#### TASK INSTRUCTIONS
Take the lines below beginning at the line that has "- ✅ Competition-based versioning system" and stopping after the line that has "parking rules start", and print them exactly as they are, with no other lines.

(Stored data entries)

Segment Open

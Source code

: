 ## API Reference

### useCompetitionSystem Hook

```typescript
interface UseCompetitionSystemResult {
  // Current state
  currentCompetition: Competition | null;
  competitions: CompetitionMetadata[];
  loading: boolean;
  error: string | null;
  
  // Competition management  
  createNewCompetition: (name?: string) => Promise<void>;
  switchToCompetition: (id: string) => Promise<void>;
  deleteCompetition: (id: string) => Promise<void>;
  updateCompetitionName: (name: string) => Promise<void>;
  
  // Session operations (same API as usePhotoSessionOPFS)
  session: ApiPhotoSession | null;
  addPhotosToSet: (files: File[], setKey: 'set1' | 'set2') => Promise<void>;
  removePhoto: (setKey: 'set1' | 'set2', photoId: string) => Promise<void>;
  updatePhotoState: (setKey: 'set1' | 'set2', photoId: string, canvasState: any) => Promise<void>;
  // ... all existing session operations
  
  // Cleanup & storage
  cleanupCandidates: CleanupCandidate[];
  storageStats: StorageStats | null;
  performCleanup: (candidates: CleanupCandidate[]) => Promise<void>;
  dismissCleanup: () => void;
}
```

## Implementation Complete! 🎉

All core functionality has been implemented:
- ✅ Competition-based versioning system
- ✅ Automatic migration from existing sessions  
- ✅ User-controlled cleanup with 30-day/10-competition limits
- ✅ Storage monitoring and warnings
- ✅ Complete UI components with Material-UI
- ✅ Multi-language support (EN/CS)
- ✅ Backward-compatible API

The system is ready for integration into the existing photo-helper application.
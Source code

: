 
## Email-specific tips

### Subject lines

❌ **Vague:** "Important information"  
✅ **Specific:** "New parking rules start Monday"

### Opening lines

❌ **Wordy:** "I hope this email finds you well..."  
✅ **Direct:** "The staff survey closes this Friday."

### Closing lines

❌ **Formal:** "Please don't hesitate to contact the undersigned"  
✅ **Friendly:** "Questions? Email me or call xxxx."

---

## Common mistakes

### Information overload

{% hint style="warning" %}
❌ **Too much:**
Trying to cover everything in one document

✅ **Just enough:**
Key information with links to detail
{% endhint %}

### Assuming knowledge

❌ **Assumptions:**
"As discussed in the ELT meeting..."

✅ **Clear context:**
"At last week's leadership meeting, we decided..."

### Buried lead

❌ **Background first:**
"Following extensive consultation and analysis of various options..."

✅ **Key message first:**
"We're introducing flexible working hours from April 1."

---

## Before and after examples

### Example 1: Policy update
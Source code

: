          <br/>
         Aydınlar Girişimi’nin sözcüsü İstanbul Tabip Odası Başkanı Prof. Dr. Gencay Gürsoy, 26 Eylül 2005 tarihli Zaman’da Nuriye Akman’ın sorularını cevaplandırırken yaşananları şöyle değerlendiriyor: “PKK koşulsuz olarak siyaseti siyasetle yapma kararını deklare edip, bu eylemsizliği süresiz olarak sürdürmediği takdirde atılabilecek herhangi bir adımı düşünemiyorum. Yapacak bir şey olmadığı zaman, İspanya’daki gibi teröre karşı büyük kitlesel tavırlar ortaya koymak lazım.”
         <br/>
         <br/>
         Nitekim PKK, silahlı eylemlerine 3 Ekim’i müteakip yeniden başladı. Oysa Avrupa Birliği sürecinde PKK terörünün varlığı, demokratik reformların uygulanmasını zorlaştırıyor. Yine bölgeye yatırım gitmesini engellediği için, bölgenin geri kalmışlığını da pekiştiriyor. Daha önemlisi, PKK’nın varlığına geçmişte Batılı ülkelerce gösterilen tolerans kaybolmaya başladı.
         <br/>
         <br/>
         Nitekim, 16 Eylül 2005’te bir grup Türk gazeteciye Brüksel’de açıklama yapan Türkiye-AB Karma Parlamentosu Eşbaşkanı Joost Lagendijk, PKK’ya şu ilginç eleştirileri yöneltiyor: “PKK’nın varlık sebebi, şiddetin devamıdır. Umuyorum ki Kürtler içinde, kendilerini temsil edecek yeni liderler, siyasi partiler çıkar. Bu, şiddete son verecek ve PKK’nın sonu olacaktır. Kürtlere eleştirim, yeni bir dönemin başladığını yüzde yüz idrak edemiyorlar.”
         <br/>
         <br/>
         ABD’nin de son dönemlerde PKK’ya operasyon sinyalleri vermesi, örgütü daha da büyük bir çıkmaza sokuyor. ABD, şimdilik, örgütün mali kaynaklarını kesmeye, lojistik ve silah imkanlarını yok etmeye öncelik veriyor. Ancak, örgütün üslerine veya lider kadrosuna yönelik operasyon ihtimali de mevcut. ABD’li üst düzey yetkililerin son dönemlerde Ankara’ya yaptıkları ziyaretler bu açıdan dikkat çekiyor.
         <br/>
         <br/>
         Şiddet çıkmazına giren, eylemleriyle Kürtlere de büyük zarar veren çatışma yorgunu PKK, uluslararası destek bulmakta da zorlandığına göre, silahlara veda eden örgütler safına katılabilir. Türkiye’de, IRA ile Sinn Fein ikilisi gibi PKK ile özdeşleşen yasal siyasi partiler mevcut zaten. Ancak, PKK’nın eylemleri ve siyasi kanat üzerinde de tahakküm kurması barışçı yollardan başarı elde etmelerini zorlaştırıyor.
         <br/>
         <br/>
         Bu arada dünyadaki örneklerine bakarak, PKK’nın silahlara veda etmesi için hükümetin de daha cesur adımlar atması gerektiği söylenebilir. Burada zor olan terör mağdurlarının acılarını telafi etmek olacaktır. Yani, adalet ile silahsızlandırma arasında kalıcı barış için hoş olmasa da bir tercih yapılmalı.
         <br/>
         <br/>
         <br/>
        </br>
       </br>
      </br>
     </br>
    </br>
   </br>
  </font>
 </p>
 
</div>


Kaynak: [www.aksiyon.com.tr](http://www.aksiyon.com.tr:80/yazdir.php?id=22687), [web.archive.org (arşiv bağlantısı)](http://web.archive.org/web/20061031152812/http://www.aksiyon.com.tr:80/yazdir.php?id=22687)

Segment Closed

#### TASK SOLUTION
- ✅ Competition-based versioning system
- ✅ Automatic migration from existing sessions  
- ✅ User-controlled cleanup with 30-day/10-competition limits
- ✅ Storage monitoring and warnings
- ✅ Complete UI components with Material-UI
- ✅ Multi-language support (EN/CS)
- ✅ Backward-compatible API

The system is ready for integration into the existing photo-helper application.
Source code

: 
## Email-specific tips

### Subject lines

❌ **Vague:** "Important information"  
✅ **Specific:** "New parking rules start Monday"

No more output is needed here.